Instructions to follow> The answer should contain only the lines from the beginning of the entries through the line that holds "check opt file", given again exactly, with no pictures.

Dataset extract>

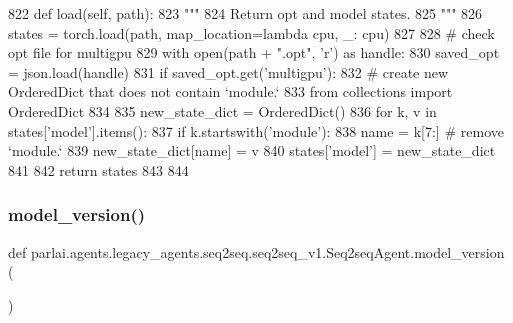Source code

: \begin{DoxyCode}
822     \textcolor{keyword}{def }load(self, path):
823         \textcolor{stringliteral}{"""}
824 \textcolor{stringliteral}{        Return opt and model states.}
825 \textcolor{stringliteral}{        """}
826         states = torch.load(path, map\_location=\textcolor{keyword}{lambda} cpu, \_: cpu)
827 
828         \textcolor{comment}{# check opt file for multigpu}
829         with open(path + \textcolor{stringliteral}{".opt"}, \textcolor{stringliteral}{'r') as handle:}
830 \textcolor{stringliteral}{            saved\_opt = json.load(handle)}
831 \textcolor{stringliteral}{        }\textcolor{keywordflow}{if} saved\_opt.get(\textcolor{stringliteral}{'multigpu'}):
832             \textcolor{comment}{# create new OrderedDict that does not contain `module.`}
833             \textcolor{keyword}{from} collections \textcolor{keyword}{import} OrderedDict
834 
835             new\_state\_dict = OrderedDict()
836             \textcolor{keywordflow}{for} k, v \textcolor{keywordflow}{in} states[\textcolor{stringliteral}{'model'}].items():
837                 \textcolor{keywordflow}{if} k.startswith(\textcolor{stringliteral}{'module'}):
838                     name = k[7:]  \textcolor{comment}{# remove `module.`}
839                     new\_state\_dict[name] = v
840             states[\textcolor{stringliteral}{'model'}] = new\_state\_dict
841 
842         \textcolor{keywordflow}{return} states
843 
844 
\end{DoxyCode}
\mbox{\label{classparlai_1_1agents_1_1legacy__agents_1_1seq2seq_1_1seq2seq__v1_1_1Seq2seqAgent_a3838eb2d88b4e9f80c9c234e6742fa30}} 
\subsubsection{\texorpdfstring{model\+\_\+version()}{model\_version()}}
{\footnotesize\ttfamily def parlai.\+agents.\+legacy\+\_\+agents.\+seq2seq.\+seq2seq\+\_\+v1.\+Seq2seq\+Agent.\+model\+\_\+version (\begin{DoxyParamCaption}{ }\end{DoxyParamCaption})\hspace{0.3cm}{\ttfamily [static]}}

Worked solution>
Source code

: \begin{DoxyCode}
822     \textcolor{keyword}{def }load(self, path):
823         \textcolor{stringliteral}{"""}
824 \textcolor{stringliteral}{        Return opt and model states.}
825 \textcolor{stringliteral}{        """}
826         states = torch.load(path, map\_location=\textcolor{keyword}{lambda} cpu, \_: cpu)
827 
828         \textcolor{comment}{# check opt file for multigpu}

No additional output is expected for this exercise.